Francisco Piedra

Personal information
- Full name: Francisco Javier Piedra Menéndez
- Date of birth: 3 December 1950 (age 75)
- Place of birth: Zulueta, Villa Clara, Cuba
- Position: Forward

Senior career*
- Years: Team / Apps / (Gls)
- 1967–1977: Azucareros

International career
- 1967–1977: Cuba /  / (18)

Medal record
Men's football
Representing Cuba
Central American and Caribbean Games
| Gold medal – first place | Panama 1970 | Team |
| Gold medal – first place | Santo Domingo 1974 | Team |
Pan American Games
| Bronze medal – third place | Cali 1971 | Team |

= Francisco Piedra =

Cuban footballer (born 1949)

Francisco Javier Piedra Menéndez (born 3 December 1950) is a Cuban retired footballer. Nicknamed "Chino", he played for Azucareros as a forward throughout the 1970s. He also represented his native country of Cuba throughout the decade, participating in many tournaments.

==Club career==
Beginning his career at the age of 10, he played youth football until receiving his first professional contract with Azucareros in 1967 where he remained for the rest of his career.

==International career==
Piedra was first called up for the 1970 Central American and Caribbean Games where Cuba would receive their first title after nearly 30 years. He also made appearances in the 1974 Central American and Caribbean Games, the 1971 Pan American Games where Cuba won bronze, the 1971 CONCACAF Championship and the 1975 Pan American Games with his international career concluding with the 1977 CONCACAF Championship qualification after narrowly failing to qualify against Haiti.
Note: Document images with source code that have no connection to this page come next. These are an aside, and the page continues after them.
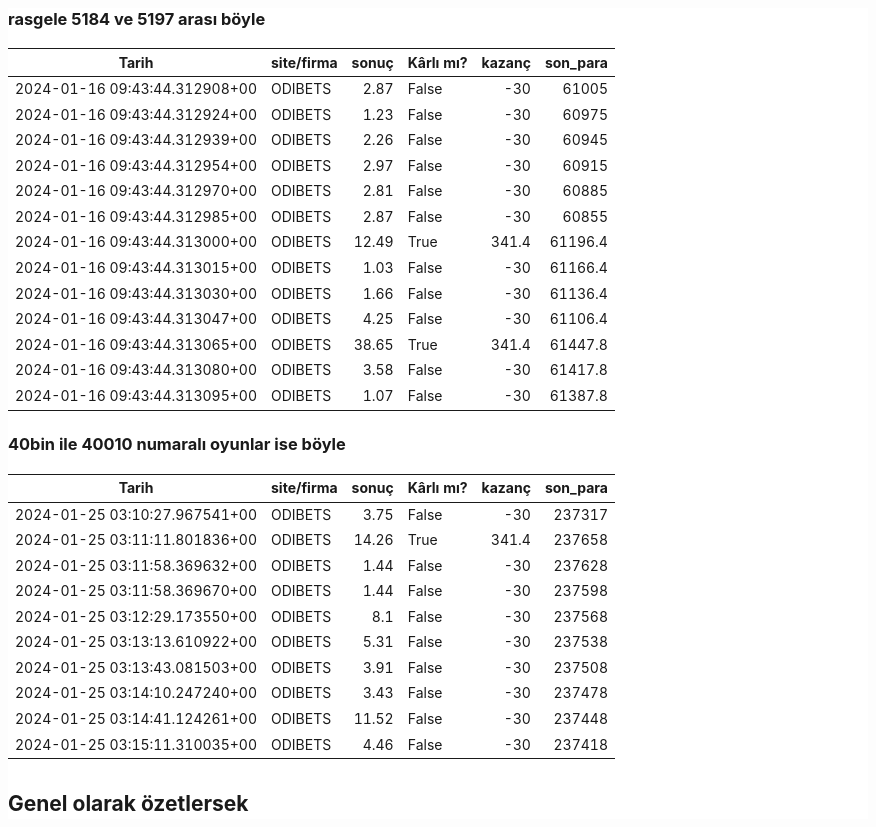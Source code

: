 
### rasgele 5184 ve 5197 arası böyle
| Tarih                       | site/firma | sonuç  | Kârlı mı? | kazanç | son_para |
|-----------------------------|------------|-------:|-----------|-------:|---------:|
| 2024-01-16 09:43:44.312908+00 | ODIBETS   | 2.87   | False     | -30    | 61005    |
| 2024-01-16 09:43:44.312924+00 | ODIBETS   | 1.23   | False     | -30    | 60975    |
| 2024-01-16 09:43:44.312939+00 | ODIBETS   | 2.26   | False     | -30    | 60945    |
| 2024-01-16 09:43:44.312954+00 | ODIBETS   | 2.97   | False     | -30    | 60915    |
| 2024-01-16 09:43:44.312970+00 | ODIBETS   | 2.81   | False     | -30    | 60885    |
| 2024-01-16 09:43:44.312985+00 | ODIBETS   | 2.87   | False     | -30    | 60855    |
| 2024-01-16 09:43:44.313000+00 | ODIBETS   | 12.49  | True      | 341.4  | 61196.4  |
| 2024-01-16 09:43:44.313015+00 | ODIBETS   | 1.03   | False     | -30    | 61166.4  |
| 2024-01-16 09:43:44.313030+00 | ODIBETS   | 1.66   | False     | -30    | 61136.4  |
| 2024-01-16 09:43:44.313047+00 | ODIBETS   | 4.25   | False     | -30    | 61106.4  |
| 2024-01-16 09:43:44.313065+00 | ODIBETS   | 38.65  | True      | 341.4  | 61447.8  |
| 2024-01-16 09:43:44.313080+00 | ODIBETS   | 3.58   | False     | -30    | 61417.8  |
| 2024-01-16 09:43:44.313095+00 | ODIBETS   | 1.07   | False     | -30    | 61387.8  |


### 40bin ile 40010 numaralı oyunlar ise böyle

| Tarih                       | site/firma | sonuç  | Kârlı mı? | kazanç | son_para |
|-----------------------------|------------|-------:|-----------|-------:|---------:|
| 2024-01-25 03:10:27.967541+00 | ODIBETS   | 3.75   | False     | -30    | 237317   |
| 2024-01-25 03:11:11.801836+00 | ODIBETS   | 14.26  | True      | 341.4  | 237658   |
| 2024-01-25 03:11:58.369632+00 | ODIBETS   | 1.44   | False     | -30    | 237628   |
| 2024-01-25 03:11:58.369670+00 | ODIBETS   | 1.44   | False     | -30    | 237598   |
| 2024-01-25 03:12:29.173550+00 | ODIBETS   | 8.1    | False     | -30    | 237568   |
| 2024-01-25 03:13:13.610922+00 | ODIBETS   | 5.31   | False     | -30    | 237538   |
| 2024-01-25 03:13:43.081503+00 | ODIBETS   | 3.91   | False     | -30    | 237508   |
| 2024-01-25 03:14:10.247240+00 | ODIBETS   | 3.43   | False     | -30    | 237478   |
| 2024-01-25 03:14:41.124261+00 | ODIBETS   | 11.52  | False     | -30    | 237448   |
| 2024-01-25 03:15:11.310035+00 | ODIBETS   | 4.46   | False     | -30    | 237418   |

## Genel olarak özetlersek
Throughout his career, he scored 18 goals for the Diablos Rojos, tying with Cuban defender Yénier Márquez as being the eighth top-scorer of all time for the club.

==Personal life==
Born into a family of athletes, Francisco is the older brother of fellow footballer Pedro Piedra.

Alongside Alexander Driggs and Pedro Pablo Báez Chala, he was also invited to the XIII Congress of the Football Association of Cuba.